In the following sections, we will apply different privacy techniques in both levels.
Differential Privacy (DP)
Suppose we have a large data set, for which we have little or no labels. In a case like this, we could apply different techniques to label the data. Among them, we could use external models to classify our data. Then, we can average their predictions (similar to voting models) and get our labels. Of course, we need to train our own model afterwards. However, how can we guarantee that no information from the external data set will be leaked into our labels. At first, it could seem innocent to think that, we cannot use the external models to get information about their data sets. In truth, it can be done. Therefore, we need to implement a framework, which:
1. Allow to label our data, and at the same time.
2. Maintains the privacy of the external data sets.
The DP framework is the answer to this problem. DP, allow us to use the predictive capacity of external models, in a fashion, where privacy is maintained. In fact, we add a new hyperparameter to our training, which will maintain the privacy. In this scenario, a set of teachers (external models) will be used to aid in the generation of labels. In this setting, we use each teacher prediction to get a label.

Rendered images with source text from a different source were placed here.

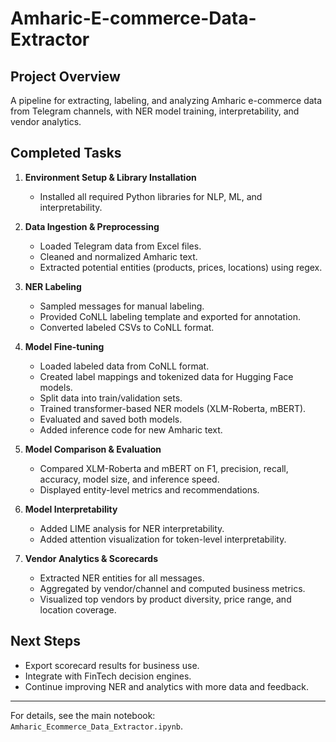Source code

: # Amharic-E-commerce-Data-Extractor

## Project Overview

A pipeline for extracting, labeling, and analyzing Amharic e-commerce data from Telegram channels, with NER model training, interpretability, and vendor analytics.

## Completed Tasks

1. **Environment Setup & Library Installation**

   - Installed all required Python libraries for NLP, ML, and interpretability.

2. **Data Ingestion & Preprocessing**

   - Loaded Telegram data from Excel files.
   - Cleaned and normalized Amharic text.
   - Extracted potential entities (products, prices, locations) using regex.

3. **NER Labeling**

   - Sampled messages for manual labeling.
   - Provided CoNLL labeling template and exported for annotation.
   - Converted labeled CSVs to CoNLL format.

4. **Model Fine-tuning**

   - Loaded labeled data from CoNLL format.
   - Created label mappings and tokenized data for Hugging Face models.
   - Split data into train/validation sets.
   - Trained transformer-based NER models (XLM-Roberta, mBERT).
   - Evaluated and saved both models.
   - Added inference code for new Amharic text.

5. **Model Comparison & Evaluation**

   - Compared XLM-Roberta and mBERT on F1, precision, recall, accuracy, model size, and inference speed.
   - Displayed entity-level metrics and recommendations.

6. **Model Interpretability**

   - Added LIME analysis for NER interpretability.
   - Added attention visualization for token-level interpretability.

7. **Vendor Analytics & Scorecards**
   - Extracted NER entities for all messages.
   - Aggregated by vendor/channel and computed business metrics.
   - Visualized top vendors by product diversity, price range, and location coverage.

## Next Steps

- Export scorecard results for business use.
- Integrate with FinTech decision engines.
- Continue improving NER and analytics with more data and feedback.

---

For details, see the main notebook: `Amharic_Ecommerce_Data_Extractor.ipynb`.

Then, we can take the maximum in a voting fashion. However, we need to take into consideration the privacy factor. Therefore, we will add an extra factor into the process. This, will be defined as epsilon, and will measure the level of information leaking as well the and the maintained privacy. Thus, epsilon became another hyperparameter that we must tune. Furthermore, this hyperparameter, will ensure that no information is leaking into the generated labels. Now, since we will add noise, there are many approaches we can use to generate it. Some famous options are Gaussian and Laplace noise. Now, let’s explore DP with an example. In this example, we are going to use the digits data set. This data set, as we can see in the image; contains handwritten digits, which vary from zero to nine. The images are contained into an array.

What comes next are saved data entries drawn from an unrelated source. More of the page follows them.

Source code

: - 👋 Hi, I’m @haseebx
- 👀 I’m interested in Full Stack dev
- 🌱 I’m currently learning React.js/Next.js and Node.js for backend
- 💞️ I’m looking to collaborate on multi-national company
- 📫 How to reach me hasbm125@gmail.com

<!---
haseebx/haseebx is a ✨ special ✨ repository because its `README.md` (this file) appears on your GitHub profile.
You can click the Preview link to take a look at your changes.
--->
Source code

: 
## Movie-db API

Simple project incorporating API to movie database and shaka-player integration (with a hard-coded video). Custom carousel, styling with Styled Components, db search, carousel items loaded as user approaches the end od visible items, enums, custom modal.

Now, we need to simulate the teachers, remember that these teachers will help us to generated our labels. In this case, they can be represented by any model. For simplicity, lets assume that we already have ten teachers. This means, we have already divided the data into eleven blocks. Ten for the teachers and one for our local model. In this setting is important to add randomness to the split process. In real applications however, ten teachers could result in no variations when applying PATE analysis (more later), but for now it will be enough for our purposes. Using the teachers, we will obtain a set of different predictions to our local data set as seen below:
array([[1., 6., 6., ..., 6., 6., 6.],
[1., 9., 9., ..., 9., 9., 9.],
[1., 9., 9., ..., 9., 9., 9.],
...,
[1., 6., 6., ..., 6., 6., 6.],
[1., 8., 2., ..., 2., 8., 9.],
[1., 3., 3., ..., 3., 3., 3.]])
Now, we need to add the privacy factor: epsilon into the label generation. For this, we will use the Laplacian noise as follows:
def laplacian_noise(preds, epsilon = 0.1):
new_labels = list()
for pred in preds:
label_count = np.bincount(pred.astype(int), minlength = 10)
beta = 1/epsilon
for i in range(len(label_count)):
label_count[i] += np.random.laplace(0, beta, 1)

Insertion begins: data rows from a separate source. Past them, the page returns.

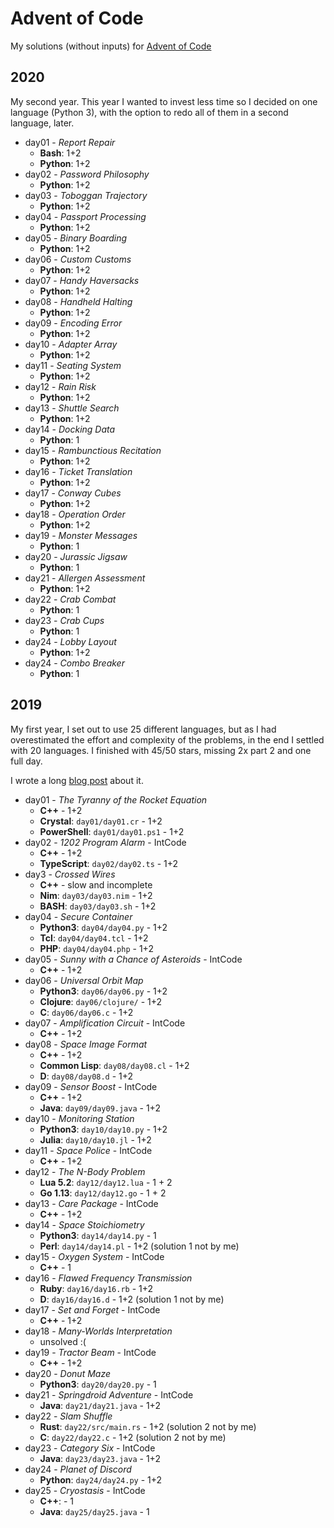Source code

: # Advent of Code

My solutions (without inputs) for [Advent of Code](https://adventofcode.com/)

## 2020

My second year. This year I wanted to invest less time so I decided on one language (Python 3), 
with the option to redo all of them in a second language, later.

  * day01 - *Report Repair*
    * **Bash**: 1+2
    * **Python**: 1+2
  * day02 - *Password Philosophy*
    * **Python**: 1+2
  * day03 - *Toboggan Trajectory*
    * **Python**: 1+2
  * day04 - *Passport Processing*
    * **Python**: 1+2
  * day05 - *Binary Boarding*
    * **Python**: 1+2
  * day06 - *Custom Customs*
    * **Python**: 1+2
  * day07 - *Handy Haversacks*
    * **Python**: 1+2
  * day08 - *Handheld Halting*
    * **Python**: 1+2
  * day09 - *Encoding Error*
    * **Python**: 1+2
  * day10 - *Adapter Array*
    * **Python**: 1+2
  * day11 - *Seating System*
    * **Python**: 1+2
  * day12 - *Rain Risk*
    * **Python**: 1+2
  * day13 - *Shuttle Search*
    * **Python**: 1+2
  * day14 - *Docking Data*
    * **Python**: 1
  * day15 - *Rambunctious Recitation*
    * **Python**: 1+2
  * day16 - *Ticket Translation*
    * **Python**: 1+2
  * day17 - *Conway Cubes*
    * **Python**: 1+2
  * day18 - *Operation Order*
    * **Python**: 1+2
  * day19 - *Monster Messages*
    * **Python**: 1
  * day20 - *Jurassic Jigsaw*
    * **Python**: 1
  * day21 - *Allergen Assessment*
    * **Python**: 1+2
  * day22 - *Crab Combat*
    * **Python**: 1
  * day23 - *Crab Cups*
    * **Python**: 1
  * day24 - *Lobby Layout*
    * **Python**: 1+2
  * day24 - *Combo Breaker*
    * **Python**: 1

## 2019

My first year, I set out to use 25 different languages,
but as I had overestimated the effort and complexity of the problems,
in the end I settled with 20 languages. I finished with 45/50 stars, missing 2x part 2 and one full day.

I wrote a long [blog post](https://f5n.org/blog/2019/advent-of-code-2019/) about it.

  * day01 - *The Tyranny of the Rocket Equation*
    * **C++** - 1+2
    * **Crystal**: `day01/day01.cr` - 1+2
    * **PowerShell**: `day01/day01.ps1` - 1+2
  * day02 - *1202 Program Alarm* - IntCode
    * **C++** - 1+2
	* **TypeScript**: `day02/day02.ts` - 1+2
  * day3 - *Crossed Wires*
    * **C++** - slow and incomplete
    * **Nim**: `day03/day03.nim` - 1+2
    * **BASH**: `day03/day03.sh` - 1+2
  * day04 - *Secure Container*
    * **Python3**: `day04/day04.py` - 1+2
    * **Tcl**: `day04/day04.tcl` - 1+2
    * **PHP**: `day04/day04.php` - 1+2
  * day05 - *Sunny with a Chance of Asteroids* - IntCode
    * **C++** - 1+2
  * day06 - *Universal Orbit Map*
    * **Python3**: `day06/day06.py` - 1+2
    * **Clojure**: `day06/clojure/` - 1+2
    * **C**: `day06/day06.c` - 1+2
  * day07 - *Amplification Circuit* - IntCode
    * **C++** - 1+2
  * day08 - *Space Image Format*
    * **C++** - 1+2
    * **Common Lisp**: `day08/day08.cl` - 1+2
    * **D**: `day08/day08.d` - 1+2
  * day09 - *Sensor Boost* - IntCode
    * **C++** - 1+2
    * **Java**: `day09/day09.java` - 1+2
  * day10 - *Monitoring Station*
    * **Python3**: `day10/day10.py` - 1+2
    * **Julia**: `day10/day10.jl` - 1+2
  * day11 - *Space Police* - IntCode
    * **C++** - 1+2
  * day12 - *The N-Body Problem*
    * **Lua 5.2**: `day12/day12.lua` - 1 + 2
    * **Go 1.13**: `day12/day12.go` - 1 + 2
  * day13 - *Care Package* - IntCode
    * **C++** - 1+2
  * day14 - *Space Stoichiometry*
    * **Python3**: `day14/day14.py` - 1
    * **Perl**: `day14/day14.pl` - 1+2 (solution 1 not by me)
  * day15 - *Oxygen System* - IntCode
    * **C++** - 1
  * day16 - *Flawed Frequency Transmission*
    * **Ruby**: `day16/day16.rb` - 1+2
    * **D**: `day16/day16.d` - 1+2 (solution 1 not by me)
  * day17 - *Set and Forget* - IntCode
    * **C++** - 1+2
  * day18 - *Many-Worlds Interpretation*
    * unsolved :(
  * day19 - *Tractor Beam* - IntCode
    * **C++** - 1+2
  * day20 - *Donut Maze*
    * **Python3**: `day20/day20.py` - 1
  * day21 - *Springdroid Adventure* - IntCode
    * **Java**: `day21/day21.java` - 1+2
  * day22 - *Slam Shuffle*
    * **Rust**: `day22/src/main.rs` - 1+2 (solution 2 not by me)
    * **C**: `day22/day22.c` - 1+2 (solution 2 not by me)
  * day23 - *Category Six* - IntCode
    * **Java**: `day23/day23.java` - 1+2
  * day24 - *Planet of Discord*
    * **Python**: `day24/day24.py` - 1+2
  * day25 - *Cryostasis* - IntCode
    * **C++**: - 1
    * **Java**: `day25/day25.java` - 1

new_label = np.argmax(label_count)
new_labels.append(new_label)
return new_labels
In this case, since we have ten classes, the bincount function takes a value of 10. At this stage, we already have our labels, the next step is training our local model. For that, lets use the following shallow network:
class Net(nn.Module):
def __init__(self):
super().__init__()
self.fc1 = nn.Linear(64, 50)
self.fc2 = nn.Linear(50, 50)
self.output = nn.Linear(50, 10)
def forward(self, x):
x = F.relu(self.fc1(x))
x = F.relu(self.fc2(x))
x = F.log_softmax(self.output(x), dim = 1)
return x
Now, lets explore the effect of the epsilon hyperparameter in more detail. Since we are using it to preserve privacy, it is important to note that:
- Larger values will result in more privacy leaking, but high accuracy and,
- Lower values will result in less privacy leaking, but low accuracy.
To see this, lets repeat the process, and generate labels using different epsilon values from 1e-5 to 10e+3. Also, lets repeat the training process. Finally, lets compare the accuracy result using the generated labels against the real ones. As we can see in the figure, there is a trade-off between privacy and accuracy.